In an interview with Inc. Arabia, Barakat, whose career spans leading growth and business development initiatives at the Cairo-based home furnishing e-commerce platform Homzmart and the Egypt-based digital health platform Chefaa, said the idea for the startup took shape through his exposure to skill gaps he repeatedly encountered in the workplace. “I saw brilliant adults struggling with fundamental business acumen that they should have learned 15 years earlier," he said. "I founded the company to stop that gap before it widens. Today, we are based in Egypt but operating with a regional mindset. Our mission is direct: we are democratizing business education for the youth.”
That mission is reflected in how the company approaches learning design and student engagement. Since launch, Business For Teens has partnered with more than 10 schools across Egypt and Saudi Arabia and reached over 600 students aged 10 to 16. "We aren't just teaching kids how to sell lemonade; we are building a pre-incubator for the next generation of workforce leaders," Barakat added. "We offer a structured, simulation-based curriculum that transforms students from passive learners into active economic participants before they even graduate high school.”
Training and sales expert Salah Abou Elmagd and Business For Teens founder and CEO Nadeem Barakat.
Critically, Barakat argued that the way young people are educated today has not kept pace with the realities they face once they step outside the classroom. “Traditional curricula are excellent at teaching students what to think, but they often fail to teach them how to value," he noted. "The biggest gap is financial and commercial literacy. Schools teach math, but not how money moves. They teach history, but not how markets evolve. Our programs fill this by focusing on 'applied business intelligence.' We don't just lecture; we simulate real-world pressure.”
In addition to those gaps, Barakat pointed out that rapid technological change—particularly artificial intelligence (AI)—is factoring into the conversation around future skills. As such, Business For Teens has been revisiting how future-facing skills are embedded into its content. “Regarding the future, the next five years will not be about who can code, but who can leverage artificial intelligence (AI) to scale a business model," Barakat pointed out. "We are pivoting our focus to ensure teens understand that AI is a commodity; the real skill is the strategic thinking required to deploy it. We are training them to be the architects of digital business models, not just the users of digital tools.”
As it expands into new markets, Business For Teens has also been shaping its approach around the social and economic contexts in which students are learning.
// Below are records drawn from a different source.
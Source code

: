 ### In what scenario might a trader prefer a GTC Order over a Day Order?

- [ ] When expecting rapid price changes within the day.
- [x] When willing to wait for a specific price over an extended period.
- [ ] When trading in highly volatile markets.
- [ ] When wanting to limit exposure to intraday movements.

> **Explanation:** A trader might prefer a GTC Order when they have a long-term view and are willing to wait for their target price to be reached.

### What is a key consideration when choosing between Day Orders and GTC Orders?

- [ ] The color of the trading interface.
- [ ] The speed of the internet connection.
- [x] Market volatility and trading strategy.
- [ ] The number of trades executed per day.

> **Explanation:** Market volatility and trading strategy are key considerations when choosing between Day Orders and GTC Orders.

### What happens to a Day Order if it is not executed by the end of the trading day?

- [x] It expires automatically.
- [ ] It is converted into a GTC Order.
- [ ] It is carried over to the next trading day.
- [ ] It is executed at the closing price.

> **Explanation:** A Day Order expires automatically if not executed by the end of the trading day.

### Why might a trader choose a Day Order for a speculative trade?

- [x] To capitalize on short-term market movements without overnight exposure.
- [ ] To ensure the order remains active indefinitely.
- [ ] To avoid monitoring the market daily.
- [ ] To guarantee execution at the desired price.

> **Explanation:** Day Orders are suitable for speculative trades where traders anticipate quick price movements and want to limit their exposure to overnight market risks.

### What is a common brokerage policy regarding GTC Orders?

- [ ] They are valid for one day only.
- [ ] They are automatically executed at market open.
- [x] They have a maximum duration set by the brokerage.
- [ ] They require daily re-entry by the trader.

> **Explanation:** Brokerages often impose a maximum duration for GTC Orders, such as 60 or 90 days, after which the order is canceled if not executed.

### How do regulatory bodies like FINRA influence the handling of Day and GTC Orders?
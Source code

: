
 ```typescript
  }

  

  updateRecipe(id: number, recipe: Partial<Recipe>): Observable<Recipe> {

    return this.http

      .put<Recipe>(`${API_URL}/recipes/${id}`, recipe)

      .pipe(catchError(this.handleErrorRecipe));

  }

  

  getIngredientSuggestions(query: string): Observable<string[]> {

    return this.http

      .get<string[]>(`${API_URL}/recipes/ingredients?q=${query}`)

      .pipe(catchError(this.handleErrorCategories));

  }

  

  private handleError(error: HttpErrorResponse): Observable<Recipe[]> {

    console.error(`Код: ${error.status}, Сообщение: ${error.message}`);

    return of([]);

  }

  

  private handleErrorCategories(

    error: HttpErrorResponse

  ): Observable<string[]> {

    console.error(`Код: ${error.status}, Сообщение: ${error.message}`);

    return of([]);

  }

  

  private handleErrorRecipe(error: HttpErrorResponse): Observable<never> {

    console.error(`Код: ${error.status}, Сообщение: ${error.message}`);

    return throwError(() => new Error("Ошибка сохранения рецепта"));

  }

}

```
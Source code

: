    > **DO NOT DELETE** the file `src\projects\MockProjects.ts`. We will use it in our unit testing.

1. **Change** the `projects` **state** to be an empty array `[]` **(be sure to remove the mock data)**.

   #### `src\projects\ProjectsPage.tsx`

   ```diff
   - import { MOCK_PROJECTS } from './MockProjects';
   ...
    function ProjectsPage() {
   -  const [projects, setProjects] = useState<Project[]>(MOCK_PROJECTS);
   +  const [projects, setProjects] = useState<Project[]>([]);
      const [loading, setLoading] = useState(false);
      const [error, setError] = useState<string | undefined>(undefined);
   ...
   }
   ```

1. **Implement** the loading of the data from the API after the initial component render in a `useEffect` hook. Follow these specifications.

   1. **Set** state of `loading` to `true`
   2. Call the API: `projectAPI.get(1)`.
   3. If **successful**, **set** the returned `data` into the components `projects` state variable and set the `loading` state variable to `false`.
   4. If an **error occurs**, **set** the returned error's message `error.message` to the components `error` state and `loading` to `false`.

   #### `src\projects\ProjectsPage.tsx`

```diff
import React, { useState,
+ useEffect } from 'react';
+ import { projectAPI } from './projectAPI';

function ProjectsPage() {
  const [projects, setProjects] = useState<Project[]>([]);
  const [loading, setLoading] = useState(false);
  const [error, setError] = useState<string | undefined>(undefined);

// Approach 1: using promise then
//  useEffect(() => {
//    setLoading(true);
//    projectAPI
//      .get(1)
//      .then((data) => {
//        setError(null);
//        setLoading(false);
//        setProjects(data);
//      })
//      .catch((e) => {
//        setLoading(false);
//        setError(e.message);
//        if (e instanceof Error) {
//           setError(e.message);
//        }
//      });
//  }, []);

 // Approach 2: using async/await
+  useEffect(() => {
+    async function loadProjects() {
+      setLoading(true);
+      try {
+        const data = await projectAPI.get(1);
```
This includes localizing case studies to reflect the economic realities of the countries it operates in, all while keeping its core methodology the same. That thinking underpins the company’s next stage of product development. Business For Teens plans to introduce three new program levels in the first quarter (Q1) of 2026, designed to integrate with different education systems while maintaining consistent outcomes. “We are introducing tiered learning tracks, ‘foundation,’ ‘growth,’ and ‘scale,’ which allow us to plug into different school systems at different entry points,” Barakat explained. “Whether a student is in an American diploma system in Cairo or a National track in Riyadh, the competency outcome remains the same: a teenager fully equipped to draft a profit and loss (P&L) and lead a team.”
Reflecting on his experience building a startup that specifically targets youth, Barakat offered guidance for founders working at the intersection of education and workforce development, saying, “Stop treating students like kids and start treating them like junior associates. My time at high-growth scaleups like Homzmart and Chefaa taught me that speed and adaptability are everything. The education sector is traditionally slow, but the market isn't. My advice to founders is to build 'agility' into your curriculum. If your content is static, you’re already obsolete. You need to build a product that evolves as fast as the industries you are preparing these students for. Don't sell a syllabus; sell a transformation. Prove to parents and schools that you are the return on investment (ROI) bridge between a diploma and a career.”
Pictured in the lead image is a scene from a Business For Teens program. All images courtesy Business For Teens.